Vous me direz : pour une suite qui n'admet qu'une seule d'adhérence, cette valeur d'adhérence c'est alors sa limite ? Oui, c'est bien le cas (sous certaines conditions qui dépassent le cadre de ce billet).

Espace métrique, suite, suite extraite, valeur d'adhérence, limite... Ces notions, que nous nous sommes "seulement" acharnés à définir jusqu'à présent, se retrouvent réunies sous le même énoncé. Et c'est là qu'intervient l'idée de démonstration en mathématiques : il s'agit d'établir pourquoi cet énoncé est vrai (1), comment les propriétés des uns viennent entrer en résonance avec les propriétés des autres pour faire que tout ceci se tient.

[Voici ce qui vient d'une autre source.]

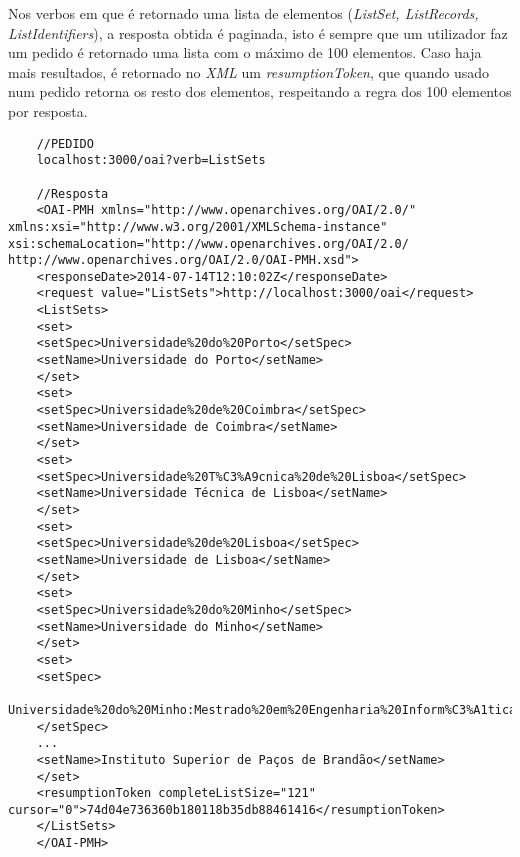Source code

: Nos verbos em que é retornado uma lista de elementos (\emph{ListSet, ListRecords, ListIdentifiers}), a resposta obtida é paginada, isto é sempre que um utilizador faz um pedido é retornado uma lista com o máximo de 100 elementos. Caso haja mais resultados, é retornado no \emph{XML} um \emph{resumptionToken}, que quando usado num pedido retorna os resto dos elementos, respeitando a regra dos 100 elementos por resposta.

\begin{verbatim}
	//PEDIDO
	localhost:3000/oai?verb=ListSets

	//Resposta
	<OAI-PMH xmlns="http://www.openarchives.org/OAI/2.0/" xmlns:xsi="http://www.w3.org/2001/XMLSchema-instance" xsi:schemaLocation="http://www.openarchives.org/OAI/2.0/ http://www.openarchives.org/OAI/2.0/OAI-PMH.xsd">
	<responseDate>2014-07-14T12:10:02Z</responseDate>
	<request value="ListSets">http://localhost:3000/oai</request>
	<ListSets>
	<set>
	<setSpec>Universidade%20do%20Porto</setSpec>
	<setName>Universidade do Porto</setName>
	</set>
	<set>
	<setSpec>Universidade%20de%20Coimbra</setSpec>
	<setName>Universidade de Coimbra</setName>
	</set>
	<set>
	<setSpec>Universidade%20T%C3%A9cnica%20de%20Lisboa</setSpec>
	<setName>Universidade Técnica de Lisboa</setName>
	</set>
	<set>
	<setSpec>Universidade%20de%20Lisboa</setSpec>
	<setName>Universidade de Lisboa</setName>
	</set>
	<set>
	<setSpec>Universidade%20do%20Minho</setSpec>
	<setName>Universidade do Minho</setName>
	</set>
	<set>
	<setSpec>
	Universidade%20do%20Minho:Mestrado%20em%20Engenharia%20Inform%C3%A1tica
	</setSpec>
	...
	<setName>Instituto Superior de Paços de Brandão</setName>
	</set>
	<resumptionToken completeListSize="121" cursor="0">74d04e736360b180118b35db88461416</resumptionToken>
	</ListSets>
	</OAI-PMH>
\end{verbatim}
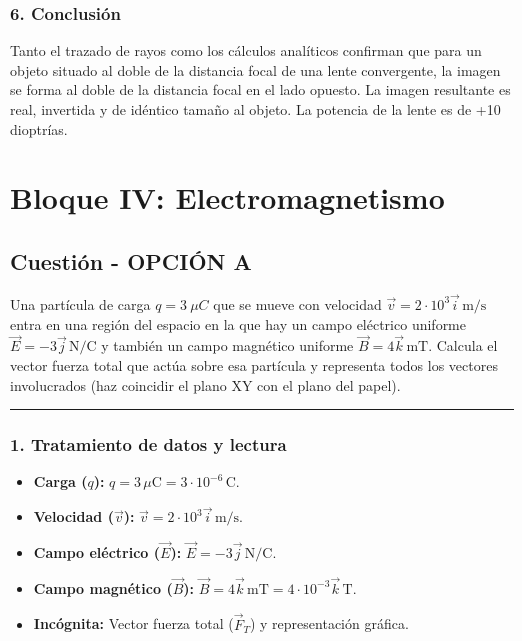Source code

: \subsubsection*{6. Conclusión}
\begin{cajaconclusion}
Tanto el trazado de rayos como los cálculos analíticos confirman que para un objeto situado al doble de la distancia focal de una lente convergente, la imagen se forma al doble de la distancia focal en el lado opuesto. La imagen resultante es real, invertida y de idéntico tamaño al objeto. La potencia de la lente es de +10 dioptrías.
\end{cajaconclusion}
\newpage

\section{Bloque IV: Electromagnetismo}
\label{sec:em_2017_jun_ord}

\subsection{Cuestión - OPCIÓN A}
\label{subsec:B4A_2017_jun_ord}
\begin{cajaenunciado}
Una partícula de carga $q=3~\mu C$ que se mueve con velocidad $\vec{v}=2\cdot10^{3}\vec{i}\,\text{m/s}$ entra en una región del espacio en la que hay un campo eléctrico uniforme $\vec{E}=-3\vec{j}\,\text{N/C}$ y también un campo magnético uniforme $\vec{B}=4\vec{k}\,\text{mT}$. Calcula el vector fuerza total que actúa sobre esa partícula y representa todos los vectores involucrados (haz coincidir el plano XY con el plano del papel).
\end{cajaenunciado}
\hrule

\subsubsection*{1. Tratamiento de datos y lectura}
\begin{itemize}
    \item \textbf{Carga ($q$):} $q = 3\,\mu\text{C} = 3 \cdot 10^{-6}\,\text{C}$.
    \item \textbf{Velocidad ($\vec{v}$):} $\vec{v} = 2 \cdot 10^3 \vec{i}\,\text{m/s}$.
    \item \textbf{Campo eléctrico ($\vec{E}$):} $\vec{E} = -3\vec{j}\,\text{N/C}$.
    \item \textbf{Campo magnético ($\vec{B}$):} $\vec{B} = 4\vec{k}\,\text{mT} = 4 \cdot 10^{-3} \vec{k}\,\text{T}$.
    \item \textbf{Incógnita:} Vector fuerza total ($\vec{F}_T$) y representación gráfica.
\end{itemize}

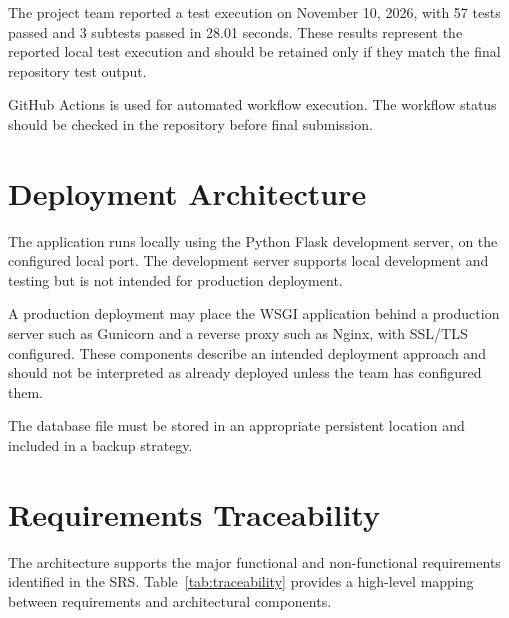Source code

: \documentclass[conference]{IEEEtran}
\begin{document}
The project team reported a test execution on November 10, 2026, with 57 tests passed and 3 subtests passed in 28.01 seconds. These results represent the reported local test execution and should be retained only if they match the final repository test output.

GitHub Actions is used for automated workflow execution. The workflow status should be checked in the repository before final submission.

\section{Deployment Architecture}

The application runs locally using the Python Flask development server, on the configured local port. The development server supports local development and testing but is not intended for production deployment.

A production deployment may place the WSGI application behind a production server such as Gunicorn and a reverse proxy such as Nginx, with SSL/TLS configured. These components describe an intended deployment approach and should not be interpreted as already deployed unless the team has configured them.

The database file must be stored in an appropriate persistent location and included in a backup strategy.

\section{Requirements Traceability}

The architecture supports the major functional and non-functional requirements identified in the SRS. Table~\ref{tab:traceability} provides a high-level mapping between requirements and architectural components.
\end{document}
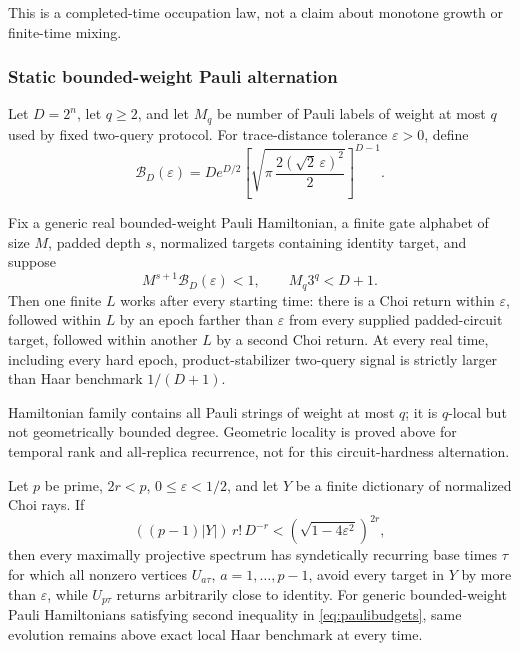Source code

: This is a completed-time occupation law, not a claim about monotone growth or
finite-time mixing.

\subsubsection{Static bounded-weight Pauli alternation}

Let $D=2^n$, let $q\ge2$, and let $M_q$ be number of Pauli labels of weight
at most $q$ used by fixed two-query protocol.  For trace-distance tolerance
$\varepsilon>0$, define
\begin{equation}
 \mathcal B_D(\varepsilon)=
 D e^{D/2}
 \left[\sqrt{\pi\,\frac{2(\sqrt2\,\varepsilon)^2}{2}}\right]^{D-1}.
 \label{eq:paulicap}
\end{equation}

\begin{theorem}
\label{thm:paulialternation}
Fix a generic real bounded-weight Pauli Hamiltonian, a finite gate alphabet
of size $M$, padded depth $s$, normalized targets containing identity target,
and suppose
\begin{equation}
 M^{s+1}\mathcal B_D(\varepsilon)<1,
 \qquad M_q3^q<D+1.                                   \label{eq:paulibudgets}
\end{equation}
Then one finite $L$ works after every starting time: there is a Choi return
within $\varepsilon$, followed within $L$ by an epoch farther than
$\varepsilon$ from every supplied padded-circuit target, followed within
another $L$ by a second Choi return.  At every real time, including every
hard epoch, product-stabilizer two-query signal is strictly larger than Haar
benchmark $1/(D+1)$.
\end{theorem}

Hamiltonian family contains all Pauli strings of weight at most $q$; it is
$q$-local but not geometrically bounded degree.  Geometric locality is proved
above for temporal rank and all-replica recurrence, not for this
circuit-hardness alternation.

\begin{theorem}
\label{thm:primepolygon}
Let $p$ be prime, $2r<p$, $0\le\varepsilon<1/2$, and let $Y$ be a finite
dictionary of normalized Choi rays.  If
\begin{equation}
 ((p-1)|Y|)\,r!\,D^{-r}
 <\left(\sqrt{1-4\varepsilon^2}\right)^{2r},           \label{eq:polygonbudget}
\end{equation}
then every maximally projective spectrum has syndetically recurring base
times $\tau$ for which all nonzero vertices
$U_{a\tau}$, $a=1,\ldots,p-1$, avoid every target in $Y$ by more than
$\varepsilon$, while $U_{p\tau}$ returns arbitrarily close to identity.  For
generic bounded-weight Pauli Hamiltonians satisfying second inequality in
\eqref{eq:paulibudgets}, same evolution remains above exact local Haar
benchmark at every time.
\end{theorem}

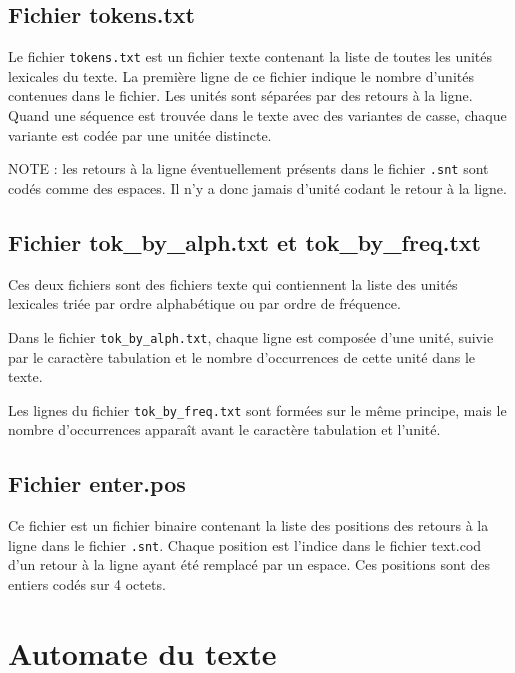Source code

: \subsection{Fichier tokens.txt}
\label{fichier-tokens-txt}
Le fichier \verb+tokens.txt+ est un fichier texte contenant la liste de toutes les unités lexicales
du texte. La première ligne de ce fichier indique le nombre d’unités contenues dans le fichier.
Les unités sont séparées par des retours à la ligne. Quand une séquence est trouvée dans le
texte avec des variantes de casse, chaque variante est codée par une unitée distincte.

\bigskip
\noindent NOTE : les retours à la ligne éventuellement présents dans le fichier \verb+.snt+                                                                              sont codés comme des espaces. Il n’y a donc jamais d’unité codant le retour à la ligne.


\subsection{Fichier tok\_by\_alph.txt et tok\_by\_freq.txt}
Ces deux fichiers sont des fichiers texte qui contiennent la liste des unités lexicales triée
par ordre alphabétique ou par ordre de fréquence.

\bigskip
\noindent Dans le fichier \verb+tok_by_alph.txt+, chaque ligne est composée d’une unité, suivie par
le caractère tabulation et le nombre d’occurrences de cette unité dans le texte.

\bigskip
\noindent Les lignes du fichier \verb+tok_by_freq.txt+ sont formées sur le même principe, mais le
nombre d’occurrences apparaît avant le caractère tabulation et l’unité.


\subsection{Fichier enter.pos}
Ce fichier est un fichier binaire contenant la liste des positions des retours à la ligne dans le
fichier \verb+.snt+. Chaque position est l’indice dans le fichier text.cod d’un retour à la ligne
ayant été remplacé par un espace. Ces positions sont des entiers codés sur 4 octets.





\section{Automate du texte}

Je ne souhaite pas ici détailler la démonstration, juste en venir à la réflexion que je me suis faite, comme un point de vue : finalement, la mathématique définit moult objets, les manipule, les met en relation et ces relations sont cimentées dans des énoncés qu'on démontre afin d'établir leur véracité, afin de pouvoir s'appuyer sur eux pour créer d'autres objets, démontrer d'autres énoncés.. En fait, le mathématicien oscille sans cesse entre la fabrication d'objets, dont il a l'intuition en en manipulant d'autres, et le façonnage du ciment entre ces objets, par la conception d'énoncés les reliant, par la démonstration établissant leur véracité. La brique espace métrique se pose à côté de celle de la suite, dessus on pose celle de la valeur d'adhérence, de la suite extraite et de la limite puis la démonstration vient jointoyer le tout : ça tient.

Finalement, le mathématicien est comme un maçon de l'abstraction.


(1) La notion de véracité en mathématique est elle aussi relative, elle s'établit dans une certaine théorie (voir par exemple ici pour un petit voyage dans la génèse des mathématiques modernes), théorie définissant des postulats de base (des axiomes) comme des fondations sur lesquelles s'établit toute construction. En d'autres termes, ce qui est vrai (c'est-à-dire établi logiquement) dans une certaine théorie peut être faux dans une autre.